The spinoff will premiere Tuesday on ABC.

John Goodman is eager to build a new series, ABC’s “The Conners,” from the wreckage of last spring's “Roseanne” cancellation, but there’s clearly something – make that someone – missing.

“It felt great to be back, but there’s a hollow center. I miss Rosie real bad,” says Goodman, who worked with Roseanne Barr for a nine-year run starting in 1988 and last year's top-rated revival before she was fired after a racist tweet last spring.

With the exception of Barr, Goodman, who plays Dan Conner, will press on with the rest of the cast in the spinoff (Tuesday, 8 EDT/PDT), which includes Sara Gilbert, Laurie Metcalf, Lecy Goranson and Michael Fishman.

The blue-collar Illinois family will adjust to the apparent death – confirmed by Goodman in an interview in August – of irreverent matriarch Roseanne Conner, whose absence will be explained in Tuesday’s premiere.

“The Conners” will continue to look at topical issues from a working-class perspective, including health care, drug use, immigration and the struggle to make ends meet.

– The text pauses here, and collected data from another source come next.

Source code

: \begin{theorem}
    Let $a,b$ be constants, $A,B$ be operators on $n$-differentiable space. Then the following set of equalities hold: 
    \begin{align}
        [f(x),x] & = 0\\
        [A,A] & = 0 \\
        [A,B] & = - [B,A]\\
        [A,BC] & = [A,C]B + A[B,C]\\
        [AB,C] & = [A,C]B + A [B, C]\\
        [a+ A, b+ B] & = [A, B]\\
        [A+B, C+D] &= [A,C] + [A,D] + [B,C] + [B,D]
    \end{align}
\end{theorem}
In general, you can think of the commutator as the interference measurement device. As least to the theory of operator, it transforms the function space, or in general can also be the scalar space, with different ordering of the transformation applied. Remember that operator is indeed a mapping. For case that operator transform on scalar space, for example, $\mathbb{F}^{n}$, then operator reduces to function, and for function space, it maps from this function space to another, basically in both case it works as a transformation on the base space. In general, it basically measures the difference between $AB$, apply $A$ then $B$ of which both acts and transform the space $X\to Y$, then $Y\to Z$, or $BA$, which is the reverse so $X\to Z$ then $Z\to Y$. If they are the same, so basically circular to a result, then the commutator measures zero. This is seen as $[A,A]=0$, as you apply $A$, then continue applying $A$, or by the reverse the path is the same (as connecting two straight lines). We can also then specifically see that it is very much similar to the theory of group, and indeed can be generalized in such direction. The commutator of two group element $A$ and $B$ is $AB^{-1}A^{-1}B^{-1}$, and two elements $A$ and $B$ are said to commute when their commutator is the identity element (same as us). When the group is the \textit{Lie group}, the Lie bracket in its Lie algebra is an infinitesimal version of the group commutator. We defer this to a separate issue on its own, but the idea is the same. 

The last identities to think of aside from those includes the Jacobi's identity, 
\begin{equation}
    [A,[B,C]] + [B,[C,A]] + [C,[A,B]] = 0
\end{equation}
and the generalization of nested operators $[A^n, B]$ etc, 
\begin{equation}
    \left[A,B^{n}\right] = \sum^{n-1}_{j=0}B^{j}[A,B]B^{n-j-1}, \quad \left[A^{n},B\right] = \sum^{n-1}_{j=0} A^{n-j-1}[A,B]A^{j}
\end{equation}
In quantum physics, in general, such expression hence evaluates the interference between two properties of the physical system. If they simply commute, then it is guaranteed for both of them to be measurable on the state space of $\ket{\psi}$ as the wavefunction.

“We’re similar in that we have always wanted to stay true to this kind of family and the stories they would encounter struggling to make it emotionally, financially, but hopefully making people laugh and sometimes cry along the way," Gilbert says. "What’s different now is we are missing our matriarch in the show, so our roles are redefined as they would be in a family. People step up, relationships strengthen, people have to step into more of a caregiver role. It’s allowed us to explore some new stories.”

Roseanne's rambunctious political opinions, and boosterism for President Trump, will be absent. But a new character, son D.J. Conner’s military-veteran wife, Geena (Maya Lynne Robinson), adds a different conservative perspective as an orderly, church-going arrival in the none-too-disciplined Conner home.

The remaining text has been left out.